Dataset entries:
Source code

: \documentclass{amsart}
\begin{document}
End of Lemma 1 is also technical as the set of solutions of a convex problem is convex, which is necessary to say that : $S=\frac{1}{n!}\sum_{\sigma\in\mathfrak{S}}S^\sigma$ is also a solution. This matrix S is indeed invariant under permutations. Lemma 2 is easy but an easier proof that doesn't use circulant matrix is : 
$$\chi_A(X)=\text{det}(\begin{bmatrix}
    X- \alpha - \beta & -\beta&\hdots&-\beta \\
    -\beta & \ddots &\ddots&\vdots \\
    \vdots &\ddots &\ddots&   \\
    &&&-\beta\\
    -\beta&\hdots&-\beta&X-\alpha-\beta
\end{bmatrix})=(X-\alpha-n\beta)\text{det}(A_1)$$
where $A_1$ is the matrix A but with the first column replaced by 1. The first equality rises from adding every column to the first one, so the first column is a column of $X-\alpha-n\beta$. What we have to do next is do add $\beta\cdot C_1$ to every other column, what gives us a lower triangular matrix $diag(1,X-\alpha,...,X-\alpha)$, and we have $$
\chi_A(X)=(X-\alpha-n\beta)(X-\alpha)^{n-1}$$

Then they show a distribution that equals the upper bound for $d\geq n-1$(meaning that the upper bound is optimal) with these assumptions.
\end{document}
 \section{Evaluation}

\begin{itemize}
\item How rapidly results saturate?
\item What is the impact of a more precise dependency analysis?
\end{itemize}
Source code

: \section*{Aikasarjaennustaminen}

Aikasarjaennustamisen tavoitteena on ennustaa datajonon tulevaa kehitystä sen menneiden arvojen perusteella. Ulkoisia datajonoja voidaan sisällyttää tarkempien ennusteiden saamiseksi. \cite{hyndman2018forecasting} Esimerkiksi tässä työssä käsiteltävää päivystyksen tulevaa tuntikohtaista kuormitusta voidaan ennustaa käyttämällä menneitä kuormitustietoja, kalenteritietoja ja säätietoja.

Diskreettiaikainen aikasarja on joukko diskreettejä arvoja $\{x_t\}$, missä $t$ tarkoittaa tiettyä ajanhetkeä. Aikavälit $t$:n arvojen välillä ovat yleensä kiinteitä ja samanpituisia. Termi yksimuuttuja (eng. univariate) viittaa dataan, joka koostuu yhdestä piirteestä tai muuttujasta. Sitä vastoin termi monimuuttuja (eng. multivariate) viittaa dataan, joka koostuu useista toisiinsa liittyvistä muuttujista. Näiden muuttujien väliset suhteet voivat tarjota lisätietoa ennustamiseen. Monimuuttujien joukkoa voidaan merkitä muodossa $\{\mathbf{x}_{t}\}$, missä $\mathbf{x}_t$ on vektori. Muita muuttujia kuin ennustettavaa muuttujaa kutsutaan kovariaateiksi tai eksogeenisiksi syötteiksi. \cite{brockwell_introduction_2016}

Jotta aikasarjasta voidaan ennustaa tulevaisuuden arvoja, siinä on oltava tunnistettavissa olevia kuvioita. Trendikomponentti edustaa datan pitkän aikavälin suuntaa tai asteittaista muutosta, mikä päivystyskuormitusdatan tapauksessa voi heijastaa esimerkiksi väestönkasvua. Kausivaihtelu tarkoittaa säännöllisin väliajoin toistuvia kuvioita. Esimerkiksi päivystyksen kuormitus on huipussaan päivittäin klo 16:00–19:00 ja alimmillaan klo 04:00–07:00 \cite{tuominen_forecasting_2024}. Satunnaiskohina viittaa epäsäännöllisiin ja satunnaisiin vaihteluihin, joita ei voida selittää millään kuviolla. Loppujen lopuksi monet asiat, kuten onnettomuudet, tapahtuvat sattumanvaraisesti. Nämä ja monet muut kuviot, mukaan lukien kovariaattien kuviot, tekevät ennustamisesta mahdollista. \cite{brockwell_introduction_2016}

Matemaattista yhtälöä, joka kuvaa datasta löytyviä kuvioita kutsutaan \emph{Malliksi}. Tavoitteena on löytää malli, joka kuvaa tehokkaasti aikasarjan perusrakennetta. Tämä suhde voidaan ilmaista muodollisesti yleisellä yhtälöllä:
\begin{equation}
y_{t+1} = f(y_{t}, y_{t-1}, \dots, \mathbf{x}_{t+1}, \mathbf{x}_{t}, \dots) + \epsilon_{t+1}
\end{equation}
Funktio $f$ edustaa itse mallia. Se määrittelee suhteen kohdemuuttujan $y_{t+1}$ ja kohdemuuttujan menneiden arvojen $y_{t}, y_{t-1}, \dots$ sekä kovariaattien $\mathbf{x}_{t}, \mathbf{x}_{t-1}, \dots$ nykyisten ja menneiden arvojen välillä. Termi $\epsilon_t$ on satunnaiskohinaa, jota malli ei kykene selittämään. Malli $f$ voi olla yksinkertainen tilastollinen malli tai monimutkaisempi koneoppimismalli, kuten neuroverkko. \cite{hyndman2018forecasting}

Problem ->
Retype all the data, changing nothing.

Expected answer ->
Source code

: \documentclass{amsart}
\begin{document}
End of Lemma 1 is also technical as the set of solutions of a convex problem is convex, which is necessary to say that : $S=\frac{1}{n!}\sum_{\sigma\in\mathfrak{S}}S^\sigma$ is also a solution. This matrix S is indeed invariant under permutations. Lemma 2 is easy but an easier proof that doesn't use circulant matrix is : 
$$\chi_A(X)=\text{det}(\begin{bmatrix}
    X- \alpha - \beta & -\beta&\hdots&-\beta \\
    -\beta & \ddots &\ddots&\vdots \\
    \vdots &\ddots &\ddots&   \\
    &&&-\beta\\
    -\beta&\hdots&-\beta&X-\alpha-\beta
\end{bmatrix})=(X-\alpha-n\beta)\text{det}(A_1)$$
where $A_1$ is the matrix A but with the first column replaced by 1. The first equality rises from adding every column to the first one, so the first column is a column of $X-\alpha-n\beta$. What we have to do next is do add $\beta\cdot C_1$ to every other column, what gives us a lower triangular matrix $diag(1,X-\alpha,...,X-\alpha)$, and we have $$
\chi_A(X)=(X-\alpha-n\beta)(X-\alpha)^{n-1}$$

Then they show a distribution that equals the upper bound for $d\geq n-1$(meaning that the upper bound is optimal) with these assumptions.
\end{document}
 \section{Evaluation}

\begin{itemize}
\item How rapidly results saturate?
\item What is the impact of a more precise dependency analysis?
\end{itemize}
Source code

: \section*{Aikasarjaennustaminen}

Aikasarjaennustamisen tavoitteena on ennustaa datajonon tulevaa kehitystä sen menneiden arvojen perusteella. Ulkoisia datajonoja voidaan sisällyttää tarkempien ennusteiden saamiseksi. \cite{hyndman2018forecasting} Esimerkiksi tässä työssä käsiteltävää päivystyksen tulevaa tuntikohtaista kuormitusta voidaan ennustaa käyttämällä menneitä kuormitustietoja, kalenteritietoja ja säätietoja.

Diskreettiaikainen aikasarja on joukko diskreettejä arvoja $\{x_t\}$, missä $t$ tarkoittaa tiettyä ajanhetkeä. Aikavälit $t$:n arvojen välillä ovat yleensä kiinteitä ja samanpituisia. Termi yksimuuttuja (eng. univariate) viittaa dataan, joka koostuu yhdestä piirteestä tai muuttujasta. Sitä vastoin termi monimuuttuja (eng. multivariate) viittaa dataan, joka koostuu useista toisiinsa liittyvistä muuttujista. Näiden muuttujien väliset suhteet voivat tarjota lisätietoa ennustamiseen. Monimuuttujien joukkoa voidaan merkitä muodossa $\{\mathbf{x}_{t}\}$, missä $\mathbf{x}_t$ on vektori. Muita muuttujia kuin ennustettavaa muuttujaa kutsutaan kovariaateiksi tai eksogeenisiksi syötteiksi. \cite{brockwell_introduction_2016}

Jotta aikasarjasta voidaan ennustaa tulevaisuuden arvoja, siinä on oltava tunnistettavissa olevia kuvioita. Trendikomponentti edustaa datan pitkän aikavälin suuntaa tai asteittaista muutosta, mikä päivystyskuormitusdatan tapauksessa voi heijastaa esimerkiksi väestönkasvua. Kausivaihtelu tarkoittaa säännöllisin väliajoin toistuvia kuvioita. Esimerkiksi päivystyksen kuormitus on huipussaan päivittäin klo 16:00–19:00 ja alimmillaan klo 04:00–07:00 \cite{tuominen_forecasting_2024}. Satunnaiskohina viittaa epäsäännöllisiin ja satunnaisiin vaihteluihin, joita ei voida selittää millään kuviolla. Loppujen lopuksi monet asiat, kuten onnettomuudet, tapahtuvat sattumanvaraisesti. Nämä ja monet muut kuviot, mukaan lukien kovariaattien kuviot, tekevät ennustamisesta mahdollista. \cite{brockwell_introduction_2016}

Matemaattista yhtälöä, joka kuvaa datasta löytyviä kuvioita kutsutaan \emph{Malliksi}. Tavoitteena on löytää malli, joka kuvaa tehokkaasti aikasarjan perusrakennetta. Tämä suhde voidaan ilmaista muodollisesti yleisellä yhtälöllä:
\begin{equation}
y_{t+1} = f(y_{t}, y_{t-1}, \dots, \mathbf{x}_{t+1}, \mathbf{x}_{t}, \dots) + \epsilon_{t+1}
\end{equation}
Funktio $f$ edustaa itse mallia. Se määrittelee suhteen kohdemuuttujan $y_{t+1}$ ja kohdemuuttujan menneiden arvojen $y_{t}, y_{t-1}, \dots$ sekä kovariaattien $\mathbf{x}_{t}, \mathbf{x}_{t-1}, \dots$ nykyisten ja menneiden arvojen välillä. Termi $\epsilon_t$ on satunnaiskohinaa, jota malli ei kykene selittämään. Malli $f$ voi olla yksinkertainen tilastollinen malli tai monimutkaisempi koneoppimismalli, kuten neuroverkko. \cite{hyndman2018forecasting}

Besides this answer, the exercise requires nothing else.